# Have people had success with FET following a chemical pregnancy/ miscarriage?



## Daisy L (Oct 5, 2007)

Hello,
I had a chemical pregnancy last week and now I am wondering if I should continue with my frozen embies (I've got 7, which have all reached Blastocyst stage)

What scares me is that with ICSI they can only determine that the sperm and subsequent embryos look normal - they can't look at the genetic make up.
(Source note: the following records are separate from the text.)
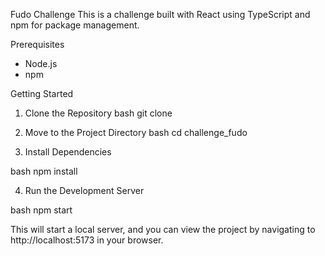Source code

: Fudo Challenge
This is a challenge built with React using TypeScript and npm for package management.

Prerequisites
- Node.js
- npm

Getting Started

1. Clone the Repository
bash
git clone [<repository-url>](https://github.com/LMHV/challenge_fudo)

2. Move to the Project Directory
bash
cd challenge_fudo

3. Install Dependencies

bash
npm install

4. Run the Development Server

bash
npm start

This will start a local server, and you can view the project by navigating to http://localhost:5173 in your browser.

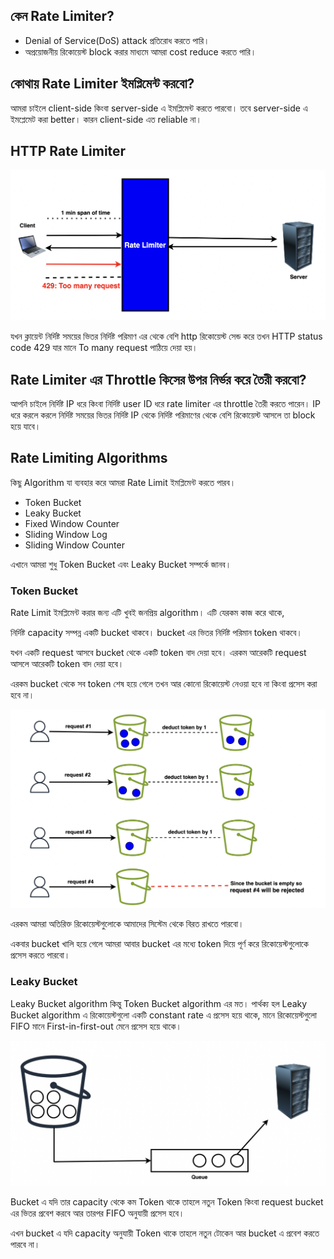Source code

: ## কেন Rate Limiter?

- Denial of Service(DoS) attack প্রতিরোধ করতে পারি।
- অপ্রয়োজনীয় রিকোয়েস্ট block করার মাধ্যমে আমরা cost reduce করতে পারি।

## কোথায় Rate Limiter ইমপ্লিমেন্ট করবো?

আমরা চাইলে client-side কিংবা server-side এ ইমপ্লিমেন্ট করতে পারবো। তবে server-side এ ইমপ্লেমেট করা better। কারন client-side এত reliable না।

## HTTP Rate Limiter

<p align="center">
  <img src="./images/http-rate-limiter.png" alt="http rate limiter">
</p>

যখন ক্লায়েন্ট নির্দিষ্ট সময়ের ভিতর নির্দিষ্ট পরিমাণ এর থেকে বেশি http রিকোয়েস্ট সেন্ড করে তখন HTTP status code 429 যার মানে To many request পাঠিয়ে দেয়া হয়।

## Rate Limiter এর Throttle কিসের উপর নির্ভর করে তৈরী করবো?

আপনি চাইলে নির্দিষ্ট IP ধরে কিংবা নির্দিষ্ট user ID ধরে rate limiter এর throttle তৈরী করতে পারেন। IP ধরে করলে করলে নির্দিষ্ট সময়ের ভিতর নির্দিষ্ট IP থেকে নির্দিষ্ট পরিমাণের থেকে বেশি রিকোয়েস্ট আসলে তা block হয়ে যাবে।

## Rate Limiting Algorithms

কিছু Algorithm যা ব্যবহার করে আমরা Rate Limit ইমপ্লিমেন্ট করতে পারব।

* Token Bucket
* Leaky Bucket
* Fixed Window Counter
* Sliding Window Log
* Sliding Window Counter

এখানে আমরা শুধু Token Bucket এবং Leaky Bucket সম্পর্কে জানব।

### Token Bucket

Rate Limit ইমপ্লিমেন্ট করার জন্য এটি খুবই জনপ্রিয় algorithm। এটি যেরকম কাজ করে থাকে,

নির্দিষ্ট capacity সম্পন্ন একটি bucket থাকবে। bucket এর ভিতর নির্দিষ্ট পরিমান token থাকবে।

যখন একটি request আসবে bucket থেকে একটি token বাদ দেয়া হবে। এরকম আরেকটি request আসলে আরেকটি token বাদ দেয়া হবে।

এরকম bucket থেকে সব token শেষ হয়ে গেলে তখন আর কোনো রিকোয়েস্ট নেওয়া হবে না কিংবা প্রসেস করা হবে না।

<p align="center">
  <img src="./images/token-bucket.png" alt="token bucket">
</p>

এরকম আমরা অতিরিক্ত রিকোয়েস্টগুলোকে আমাদের সিস্টেম থেকে বিরত রাখতে পারবো।

একবার bucket খালি হয়ে গেলে আমরা আবার bucket এর মধ্যে token দিয়ে পূর্ণ করে রিকোয়েস্টগুলোকে প্রসেস করতে পারবো।

### Leaky Bucket

Leaky Bucket algorithm কিন্তু Token Bucket algorithm এর মত। পার্থক্য হল Leaky Bucket algorithm এ রিকোয়েস্টগুলো একটি constant rate এ প্রসেস হয়ে থাকে, মানে রিকোয়েস্টগুলো FIFO মানে First-in-first-out মেনে প্রসেস হয়ে থাকে।

<p align="center">
  <img src="./images/leaky-bucket.png" alt="leaky bucket">
</p>

Bucket এ যদি তার capacity থেকে কম Token থাকে তাহলে নতুন Token কিংবা request bucket এর ভিতর প্রবেশ করবে আর তারপর FIFO অনুযায়ী প্রসেস হবে।

এখন bucket এ যদি capacity অনুযায়ী Token থাকে তাহলে নতুন টোকেন আর bucket এ প্রবেশ করতে পারবে না।
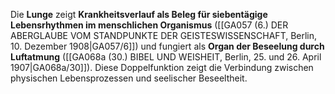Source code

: 
Die **Lunge** zeigt **Krankheitsverlauf als Beleg für siebentägige Lebensrhythmen im menschlichen Organismus** ([[GA057 (6.) DER ABERGLAUBE VOM STANDPUNKTE DER GEISTESWISSENSCHAFT, Berlin, 10. Dezember 1908|GA057/6]]) und fungiert als **Organ der Beseelung durch Luftatmung** ([[GA068a (30.) BIBEL UND WEISHEIT, Berlin, 25. und 26. April 1907|GA068a/30]]). Diese Doppelfunktion zeigt die Verbindung zwischen physischen Lebensprozessen und seelischer Beseeltheit.
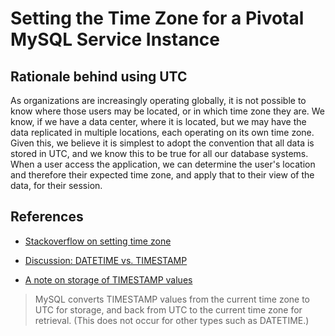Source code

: # Setting the Time Zone for a Pivotal MySQL Service Instance

## Rationale behind using UTC
As organizations are increasingly operating globally, it is not possible to know where those users may be located,
or in which time zone they are.  We know, if we have a data center, where it is located, but we may have the data
replicated in multiple locations, each operating on its own time zone.  Given this, we believe it is simplest to
adopt the convention that all data is stored in UTC, and we know this to be true for all our database systems.  When
a user access the application, we can determine the user's location and therefore their expected time zone, and apply
that to their view of the data, for their session.

## References
* [Stackoverflow on setting time zone](https://stackoverflow.com/questions/930900/how-do-i-set-the-time-zone-of-mysql)
* [Discussion: DATETIME vs. TIMESTAMP](https://stackoverflow.com/questions/409286/should-i-use-the-datetime-or-timestamp-data-type-in-mysql)

* [A note on storage of TIMESTAMP values](https://dev.mysql.com/doc/refman/5.7/en/datetime.html)
> MySQL converts TIMESTAMP values from the current time zone to UTC for storage,
> and back from UTC to the current time zone for retrieval. (This does not occur
> for other types such as DATETIME.)


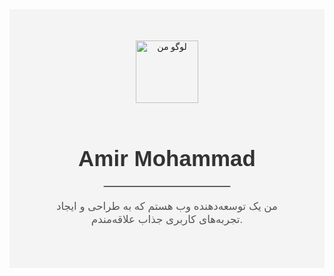 
<div style="font-family: Arial, sans-serif; text-align: center; background-color: #f4f4f4; padding: 50px;">
    <img src="your-logo-url.png" alt="لوگو من" style="width: 100px; height: auto; margin-bottom: 20px;">
    <h1 style="font-size: 2.5em; color: #333;">Amir Mohammad</h1>
    <hr style="border: 1px solid #ccc; width: 50%; margin: 20px auto;">
    <p style="font-size: 1.2em; color: #555;">من یک توسعه‌دهنده وب هستم که به طراحی و ایجاد تجربه‌های کاربری جذاب علاقه‌مندم.</p>
</div>
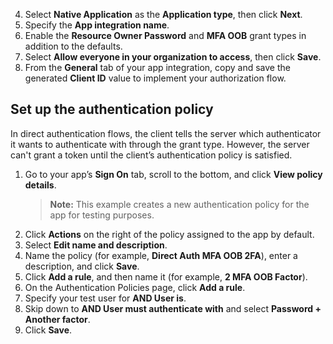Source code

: 4. Select **Native Application** as the **Application type**, then click **Next**.
5. Specify the **App integration name**.
6. Enable the **Resource Owner Password** and **MFA OOB** grant types in addition to the defaults.
7. Select **Allow everyone in your organization to access**, then click **Save**.
8. From the **General** tab of your app integration, copy and save the generated **Client ID** value to implement your authorization flow.

## Set up the authentication policy

In direct authentication flows, the client tells the server which authenticator it wants to authenticate with through the grant type. However, the server can't grant a token until the client’s authentication policy is satisfied.

1. Go to your app’s **Sign On** tab, scroll to the bottom, and click **View policy details**.
    > **Note:** This example creates a new authentication policy for the app for testing purposes.
1. Click **Actions** on the right of the policy assigned to the app by default.
1. Select **Edit name and description**.
1. Name the policy (for example, **Direct Auth MFA OOB 2FA**), enter a description, and click **Save**.
1. Click **Add a rule**, and then name it (for example, **2 MFA OOB Factor**).
1. On the Authentication Policies page, click **Add a rule**.
1. Specify your test user for **AND User is**.
1. Skip down to **AND User must authenticate with** and select **Password + Another factor**.
1. Click **Save**.
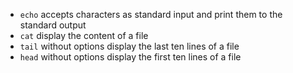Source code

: * `echo` accepts characters as standard input and print them to the standard output
* `cat` display the content of a file
* `tail` without options display the last ten lines of a file
* `head` without options display the first ten lines of a file
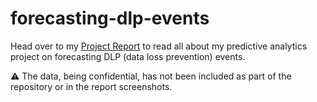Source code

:# forecasting-dlp-events
 
Head over to my [Project Report](/DLP%20Events%20Forecasting.pdf) to read all about my predictive analytics project on forecasting DLP (data loss prevention) events. 

:warning: The data, being confidential, has not been included as part of the repository or in the report screenshots. 

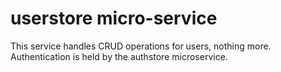# userstore micro-service

This service handles CRUD operations for users, nothing more.
Authentication is held by the authstore microservice.
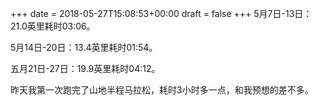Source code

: +++
date = 2018-05-27T15:08:53+00:00
draft = false
+++
5月7日-13日：21.0英里耗时03:06。

5月14日-20日：13.4英里耗时01:54。

五月21日-27日：19.9英里耗时04:12。

昨天我第一次跑完了山地半程马拉松，耗时3小时多一点，和我预想的差不多。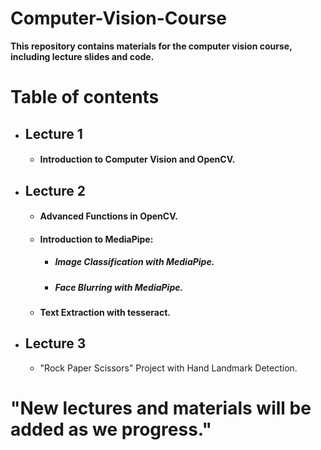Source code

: # Computer-Vision-Course

**This repository contains materials for the computer vision course, including lecture slides and code.**

# Table of contents

* ## Lecture 1
    * #### Introduction to Computer Vision and OpenCV.
* ## Lecture 2
    * ####  Advanced Functions in OpenCV.
    * #### Introduction to MediaPipe:
        *  ##### Image Classification with MediaPipe. 
        *  ##### Face Blurring with MediaPipe.
    * #### Text Extraction with tesseract.
* ## Lecture 3
    * "Rock Paper Scissors" Project with Hand Landmark Detection.

# **"New lectures and materials will be added as we progress."**
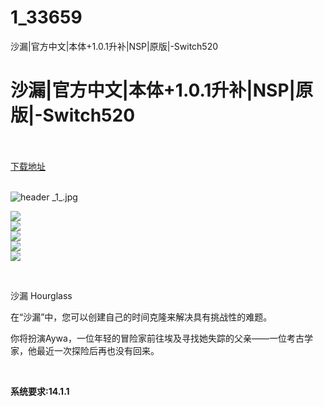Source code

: # 1_33659
沙漏|官方中文|本体+1.0.1升补|NSP|原版|-Switch520
# 沙漏|官方中文|本体+1.0.1升补|NSP|原版|-Switch520
 <br/></br>
[下载地址](https://www.switch520.cc/article/33659 "下载地址")
<br/></br>

<p><img title="header _1_.jpg" src="https://www.switch520.cc/muke_img/2022_06_30_272429345ca8f.jpg" alt="header _1_.jpg"></p>
<p><img src="https://cdn.akamai.steamstatic.com/steam/apps/1212410/ss_7a9ea5eb215b2ef03c7cff99a3a931e73442397c.600x338.jpg?t=1655997843"><br>
<img src="https://cdn.akamai.steamstatic.com/steam/apps/1212410/ss_3e71e65ef2c82c441fbc93c921ec3c236d969b20.600x338.jpg?t=1655997843"><br>
<img src="https://cdn.akamai.steamstatic.com/steam/apps/1212410/ss_25b69dfb4b2b744bc57dc009628aba899a6b6988.600x338.jpg?t=1655997843"><br>
<img src="https://cdn.akamai.steamstatic.com/steam/apps/1212410/ss_84036995302ee2f3785c725b5cf518401783238b.600x338.jpg?t=1655997843"><br>
<img src="https://cdn.akamai.steamstatic.com/steam/apps/1212410/extras/hourglassgif1.gif?t=1655997843"></p>
<p>&nbsp;</p>
<p>沙漏 Hourglass</p>
<p>在“沙漏”中，您可以创建自己的时间克隆来解决具有挑战性的难题。</p>
<p>你将扮演Aywa，一位年轻的冒险家前往埃及寻找她失踪的父亲——一位考古学家，他最近一次探险后再也没有回来。</p>
<p>&nbsp;</p>
<p><strong>系统要求:14.1.1</strong></p>




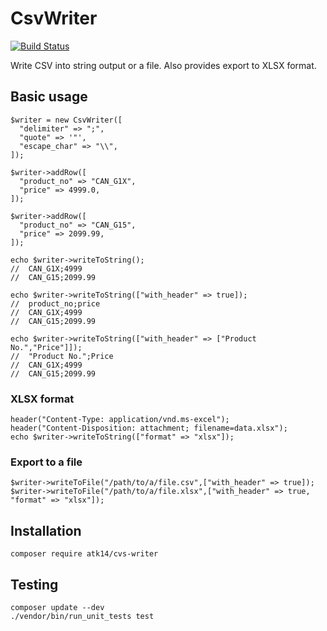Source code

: CsvWriter
=========

[![Build Status](https://travis-ci.org/atk14/CsvWriter.svg?branch=master)](https://travis-ci.org/atk14/CsvWriter)

Write CSV into string output or a file. Also provides export to XLSX format.

Basic usage
-----------

    $writer = new CsvWriter([
      "delimiter" => ";",
      "quote" => '"',
      "escape_char" => "\\",
    ]);

    $writer->addRow([
      "product_no" => "CAN_G1X",
      "price" => 4999.0,
    ]);

    $writer->addRow([
      "product_no" => "CAN_G15",
      "price" => 2099.99,
    ]);

    echo $writer->writeToString();
    //  CAN_G1X;4999
    //  CAN_G15;2099.99

    echo $writer->writeToString(["with_header" => true]);
    //  product_no;price
    //  CAN_G1X;4999
    //  CAN_G15;2099.99

    echo $writer->writeToString(["with_header" => ["Product No.","Price"]]);
    //  "Product No.";Price
    //  CAN_G1X;4999
    //  CAN_G15;2099.99

### XLSX format

    header("Content-Type: application/vnd.ms-excel");
    header("Content-Disposition: attachment; filename=data.xlsx");
    echo $writer->writeToString(["format" => "xlsx"]);

### Export to a file

    $writer->writeToFile("/path/to/a/file.csv",["with_header" => true]);
    $writer->writeToFile("/path/to/a/file.xlsx",["with_header" => true, "format" => "xlsx"]);

Installation
------------

    composer require atk14/cvs-writer

Testing
-------

    composer update --dev
    ./vendor/bin/run_unit_tests test

[//]: # ( vim: set ts=2 et: )
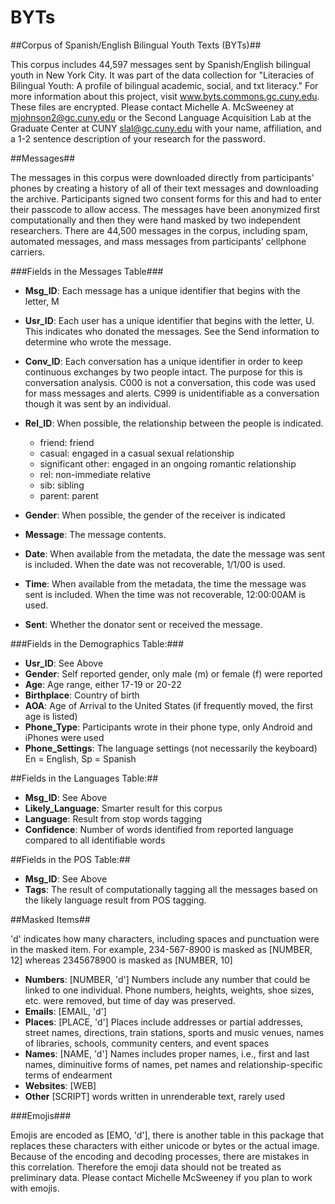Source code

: # BYTs

##Corpus of Spanish/English Bilingual Youth Texts (BYTs)##

This corpus includes 44,597 messages sent by Spanish/English bilingual youth in New York City. It was part of the data collection for "Literacies of Bilingual Youth: A profile of bilingual academic, social, and txt literacy." For more information about this project, visit www.byts.commons.gc.cuny.edu. These files are encrypted. Please contact Michelle A. McSweeney at mjohnson2@gc.cuny.edu or the Second Language Acquisition Lab at the Graduate Center at CUNY slal@gc.cuny.edu with your name, affiliation, and a 1-2 sentence description of your research for the password. 

##Messages##

The messages in this corpus were downloaded directly from participants' phones by creating a history of all of their text messages and downloading the archive. Participants signed two consent forms for this and had to enter their passcode to allow access. The messages have been anonymized first computationally and then they were hand masked by two independent researchers. There are 44,500 messages in the corpus, including spam, automated messages, and mass messages from participants’ cellphone carriers.

###Fields in the Messages Table###

* **Msg_ID**: Each message has a unique identifier that begins with the letter, M

* **Usr_ID**: Each user has a unique identifier that begins with the letter, U. This indicates who donated the messages. See the Send information to determine who wrote the message. 

* **Conv_ID**: Each conversation has a unique identifier in order to keep continuous exchanges by two people intact. The purpose for this is conversation analysis. C000 is not a conversation, this code was used for mass messages and alerts. C999 is unidentifiable as a conversation though it was sent by an individual. 

* **Rel_ID**: When possible, the relationship between the people is indicated. 
	* friend: friend
	* casual: engaged in a casual sexual relationship
	* significant other: engaged in an ongoing romantic relationship
	* rel: non-immediate relative
	* sib: sibling
	* parent: parent
	
* **Gender**: When possible, the gender of the receiver is indicated

* **Message**: The message contents.

* **Date**: When available from the metadata, the date the message was sent is included. When the date was not recoverable, 1/1/00 is used.

* **Time**: When available from the metadata, the time the message was sent is included. When the time was not recoverable, 12:00:00AM is used.

* **Sent**: Whether the donator sent or received the message.

###Fields in the Demographics Table:###

* **Usr_ID**: See Above
* **Gender**: Self reported gender, only male (m) or female (f) were reported
* **Age**: Age range, either 17-19 or 20-22
* **Birthplace**: Country of birth
* **AOA**: Age of Arrival to the United States (if frequently moved, the first age is listed)
* **Phone_Type**: Participants wrote in their phone type, only Android and iPhones were used
* **Phone_Settings**: The language settings (not necessarily the keyboard) En = English, Sp = Spanish

##Fields in the Languages Table:##

* **Msg_ID**: See Above
* **Likely_Language**: Smarter result for this corpus
* **Language**: Result from stop words tagging
* **Confidence**: Number of words identified from reported language compared to all identifiable words

##Fields in the POS Table:##

* **Msg_ID**: See Above
* **Tags**: The result of computationally tagging all the messages based on the likely language result from POS tagging.

##Masked Items##

'd' indicates how many characters, including spaces and punctuation were in the masked item. For example, 234-567-8900 is masked as [NUMBER, 12] whereas 2345678900 is masked as [NUMBER, 10]

* **Numbers**: [NUMBER, 'd'] Numbers include any number that could be linked to one individual. Phone numbers, heights, weights, shoe sizes, etc. were removed, but time of day was preserved. 
* **Emails**: [EMAIL, 'd'] 
* **Places**: [PLACE, 'd'] Places include addresses or partial addresses, street names, directions, train stations, sports and music venues, names of libraries, schools, community centers, and event spaces
* **Names**: [NAME, 'd'] Names includes proper names, i.e., first and last names, diminuitive forms of names, pet names and relationship-specific terms of endearment
* **Websites**: [WEB]
* **Other** [SCRIPT] words written in unrenderable text, rarely used


###Emojis###

Emojis are encoded as [EMO, 'd'], there is another table in this package that replaces these characters with either unicode or bytes or the actual image. Because of the encoding and decoding processes, there are mistakes in this correlation. Therefore the emoji data should not be treated as preliminary data. Please contact Michelle McSweeney if you plan to work with emojis.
Since chemical pregnancies often occur as nature's way of dealing with an abnormality, I wonder if embryos from the same batch are likely to have the same problems.
It would be really helpful to hear other people's experience - have you conceived with a FET from the same batch following a chemical pregnancy/ miscarriage?
Or did you find a pattern emerging each time?

I am just so scared that I could spend all of this year having my hopes raised and then dashed.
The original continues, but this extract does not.